El hombre de la postmodernidad no solo se ve separado -a fuerza de razón- del resto de la creación –que pasa a considerarse inferior por irracional-, sino en guerra permanente con ella en un prometeico designio de competencia y de dominio. Un hombre atomizado, separado de todo y de todos, enfrentado a sí mismo, sin ayudas ni apoyos posibles pues carece tanto de Padre (su creador) como de hermanos (las otras criaturas). Nace así un hombre tan ambicioso como temeroso, un hombre sin misión en el mundo, sin porqué ni para qué en el universo, listo para caer en el hedonismo más grosero o la acedia más gris. Comienza así una carrera por el poder y el placer que no es sino un fruto podrido más, el último, del sentimiento de vacío, orfandad y soledad que acompañó a la caída y posterior salida del Paraíso... 







[1] Mt. 25, 14-30.
[2] Los cuales por otra parte, no son privilegios de clase, sino que para ser legítimos deben estar limitados a, y en correspondencia con, la función de que se trate, a fin exclusivamente de facilitar el desempeño correcto y efectivo de la misma.
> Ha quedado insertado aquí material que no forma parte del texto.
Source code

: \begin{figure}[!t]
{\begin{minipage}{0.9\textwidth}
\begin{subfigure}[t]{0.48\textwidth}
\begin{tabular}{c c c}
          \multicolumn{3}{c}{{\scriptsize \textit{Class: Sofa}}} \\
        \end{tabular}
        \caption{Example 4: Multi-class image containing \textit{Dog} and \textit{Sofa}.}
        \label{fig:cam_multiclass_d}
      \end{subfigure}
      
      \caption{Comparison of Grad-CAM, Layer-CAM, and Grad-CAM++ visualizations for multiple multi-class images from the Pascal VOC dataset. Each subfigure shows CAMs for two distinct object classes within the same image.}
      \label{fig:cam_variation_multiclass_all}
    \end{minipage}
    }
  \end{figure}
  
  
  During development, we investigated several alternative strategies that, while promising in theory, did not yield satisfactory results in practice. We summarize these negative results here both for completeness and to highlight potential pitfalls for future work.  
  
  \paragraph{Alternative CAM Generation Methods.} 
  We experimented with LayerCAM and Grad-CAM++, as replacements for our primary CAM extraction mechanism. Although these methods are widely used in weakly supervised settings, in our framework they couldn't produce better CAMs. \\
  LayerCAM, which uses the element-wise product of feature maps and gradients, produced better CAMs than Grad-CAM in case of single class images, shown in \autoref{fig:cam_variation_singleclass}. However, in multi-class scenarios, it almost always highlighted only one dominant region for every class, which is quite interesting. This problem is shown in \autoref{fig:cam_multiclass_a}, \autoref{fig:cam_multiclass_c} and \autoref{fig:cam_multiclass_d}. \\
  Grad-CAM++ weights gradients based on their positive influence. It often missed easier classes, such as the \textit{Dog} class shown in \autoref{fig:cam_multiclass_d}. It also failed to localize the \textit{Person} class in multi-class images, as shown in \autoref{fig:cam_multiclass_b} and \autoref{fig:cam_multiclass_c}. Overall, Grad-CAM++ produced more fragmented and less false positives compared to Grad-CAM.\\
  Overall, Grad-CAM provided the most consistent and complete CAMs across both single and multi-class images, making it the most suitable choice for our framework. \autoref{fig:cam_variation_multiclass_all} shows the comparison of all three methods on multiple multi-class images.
[3] Superioridad, no lo olvidemos, asociada al poder de decisión y por tanto a la libertad, el libre albedrío. Nada implica mayor responsabilidad que el uso de la libertad misma. Dicha responsabilidad, dado el lugar central que ocupa el hombre respecto de la creación, implica responder –llegado el caso- por esa misma creación.
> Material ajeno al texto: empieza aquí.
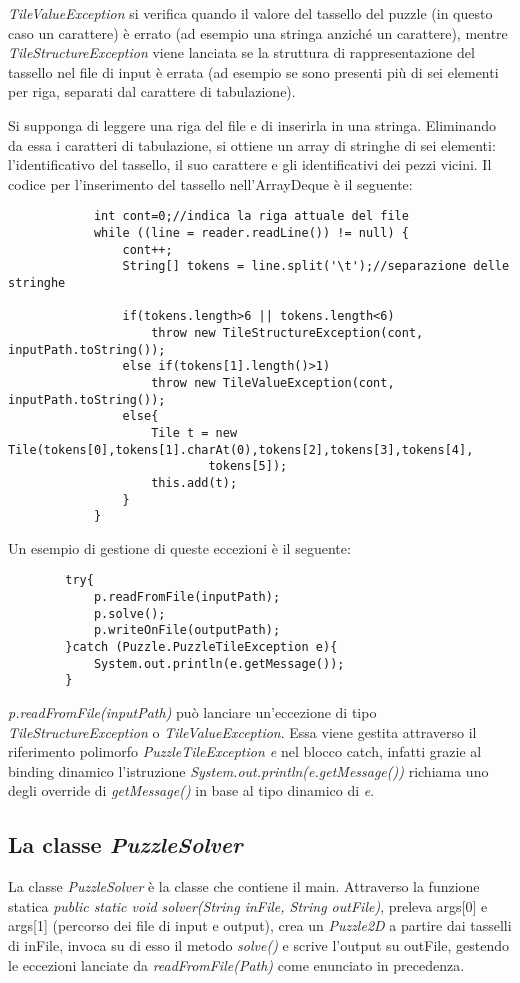 \documentclass{article}
\begin{document}
\textit{TileValueException} si verifica quando il valore del tassello del puzzle (in questo caso un carattere) è errato (ad esempio una stringa anziché un carattere), mentre \textit{TileStructureException} viene lanciata se la struttura di rappresentazione del tassello nel file di input è errata (ad esempio se sono presenti più di sei elementi per riga, separati dal carattere di tabulazione). \par
Si supponga di leggere una riga del file e di inserirla in una stringa. Eliminando da essa i caratteri di tabulazione, si ottiene un array di stringhe di sei elementi: l'identificativo del tassello, il suo carattere e gli identificativi dei pezzi vicini. Il codice per l'inserimento del tassello nell'ArrayDeque è il seguente:
\begin{lstlisting}
			int cont=0;//indica la riga attuale del file
			while ((line = reader.readLine()) != null) {
                cont++;
                String[] tokens = line.split('\t');//separazione delle stringhe 

                if(tokens.length>6 || tokens.length<6)
                    throw new TileStructureException(cont, inputPath.toString());
                else if(tokens[1].length()>1)
                    throw new TileValueException(cont, inputPath.toString());
                else{
                    Tile t = new Tile(tokens[0],tokens[1].charAt(0),tokens[2],tokens[3],tokens[4],
                            tokens[5]);
                    this.add(t);
                }
            }
\end{lstlisting}
Un esempio di gestione di queste eccezioni è il seguente:
\begin{lstlisting}
		try{
            p.readFromFile(inputPath);
            p.solve();
            p.writeOnFile(outputPath);
        }catch (Puzzle.PuzzleTileException e){
            System.out.println(e.getMessage());
        }
\end{lstlisting}
\textit{p.readFromFile(inputPath)} può lanciare un'eccezione di tipo \textit{TileStructureException} o \textit{TileValueException}. Essa viene gestita attraverso il riferimento polimorfo \textit{PuzzleTileException e} nel blocco catch, infatti grazie al binding dinamico l'istruzione \textit{System.out.println(e.getMessage())} richiama uno degli override di \textit{getMessage()} in base al tipo dinamico di \textit{e}.

\subsection{La classe \textit{PuzzleSolver}}
La classe \textit{PuzzleSolver} è la classe che contiene il main. Attraverso la funzione statica \textit{public static void solver(String inFile, String outFile)}, preleva args[0] e args[1] (percorso dei file di input e output), crea un \textit{Puzzle2D} a partire dai tasselli di inFile, invoca su di esso il metodo \textit{solve()} e scrive l'output su outFile, gestendo le eccezioni lanciate da \textit{readFromFile(Path)} come enunciato in precedenza.
\end{document}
[4] Recordemos que desde el punto de vista medieval la expulsión del paraíso no solo tuvo consecuencias para el hombre sino también para toda la Creación, a la que distorsionó. La expulsión del Paraíso supuso un desequilibrio de orden cósmico y sus consecuencias  -debidas a la desobediencia humana- recayeron sobre todos los seres. Sin entender esto no puede entenderse el afán del hombre medieval por re-ordenar y rescatar toda la naturaleza. Ideal de re-equilibrio cuya expresión culminante es la idea del jardín medieval como microcosmos y re-construcción del Paraíso primordial donde la armonía entre los seres era perfecta. Hay que percatarse que tal ideal es consecuencia de un sentimiento de culpa -el arrepentimiento- y de una voluntad consciente de redimirse restituyendo el orden perdido -el propósito de enmienda-.  
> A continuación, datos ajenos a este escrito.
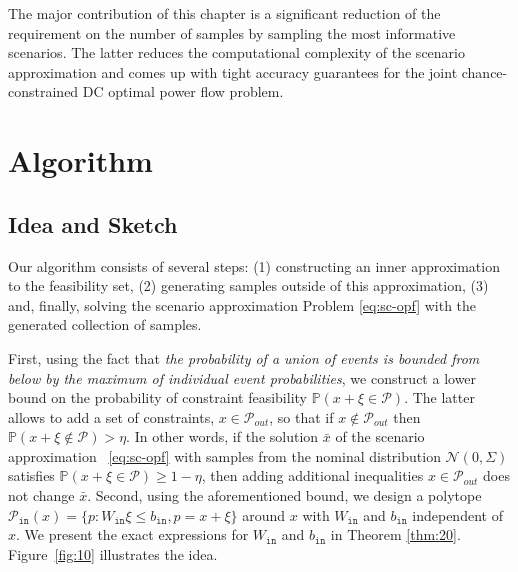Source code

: The major contribution of this chapter is a significant reduction of the requirement on the number of samples by sampling the most informative scenarios. The latter reduces the computational complexity of the scenario approximation and comes up with tight accuracy guarantees for the joint chance-constrained DC optimal power flow problem. 


\section{Algorithm}\label{sec:algo}

\subsection{Idea and Sketch}
Our algorithm consists of several steps: 
(1) constructing an inner approximation to the feasibility set,
(2) generating samples outside of this approximation,
(3) and, finally, solving the scenario approximation Problem \eqref{eq:sc-opf} with the generated collection of samples.

First, using the fact that \emph{the probability of a union of events is bounded from below by the maximum of individual event probabilities}, we construct a lower bound on the probability of constraint feasibility $\mathbb{P}(x+\xi \in \mathcal{P})$. The latter allows to add a set of constraints, $x\in \mathcal{P}_{out}$, so that if $x\not\in \mathcal{P}_{out}$ then $\mathbb{P}(x+\xi \notin \mathcal{P}) > \eta$. In other words, if the solution $\bar x$ of the scenario approximation~ \eqref{eq:sc-opf} with samples from the nominal distribution $\mathcal{N}(0,\Sigma)$ satisfies $\mathbb{P}(x+\xi \in \mathcal{P}) \ge 1-\eta$, then adding additional inequalities $x\in \mathcal{P}_{out}$ does not change $\bar x$. Second, using the aforementioned bound, we design a polytope $\mathcal{P}_{\texttt{in}}(x) = \{p: W_{\texttt{in}} \xi \le b_{\texttt{in}}, p = x+\xi\}$ around $x$ with $W_{\texttt{in}}$ and $b_{\texttt{in}}$ independent of $x$. We present the exact expressions for $W_{\texttt{in}}$ and $b_{\texttt{in}}$ in Theorem \ref{thm:20}. Figure~\ref{fig:10} illustrates the idea.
[5] Aquí podemos rastrear el origen de uno de los grandes problemas de la modernidad, la obsesión por el orden, hasta el punto de cercenar toda libertad, creatividad o disparidad. La modernidad, que proclama a los cuatro vientos sus pretendidos ideales de libertad, es en realidad el régimen más liberticida que haya existido jamás y supone en sí misma una batalla frontal contra toda diversidad biológica o cultural. Cualquiera que no esté cegado por sus prejuicios puede advertirlo perfectamente con tan solo atender a los datos objetivos. Ciertamente esta idea requiere desarrollarse pero no es este el lugar. Dejamos al lector interesado una referencia para profundizar en esta idea: los ensayos sociológicos de Boaventura de Sousa Santos, autor dicho sea de paso muy lejano a cualquier planteamiento tradicional. 
[6] Sería lo que mitológicamente se define como el paso de las cosmogonías solares a las lunares.  
[7] Aparte de suponer un exceso de fijación -una pérdida de flexibilidad- en la vida de las gentes muy perjudicial que acelera el envejecimiento de esa cultura.
[8] Decimos ‘simbólico’ a sabiendas. Nos llevaría muy lejos abordar la discusión acerca del heliocentrismo medieval. Baste decir que el heliocentrismo es otro de los muchos pretendidos descubrimientos de la modernidad, un redescubrimiento en realidad. Redescubrimiento solo posible debido al olvido y desprecio que la modernidad tiene por el pasado. Sería largo detallar hasta qué punto era conocida la teoría heliocéntrica por los astrólogos en la edad media; teoría si bien no del dominio público sí del conocimiento de los sabios, astrónomos, matemáticos y demás. Cada vez hay más pruebas en este sentido. Baste añadir que, en lo que a la edad media concierne, la teoría heliocéntrica además de ser heredada como hipótesis astronómica de la cultura clásica, fue deducida teológicamente por sus sabios, en tanto que el heliocentrismo era un modelo crístico. La ceguera de la modernidad al mirar a la edad media es tan grande que ni siquiera han podido percatarse de esto.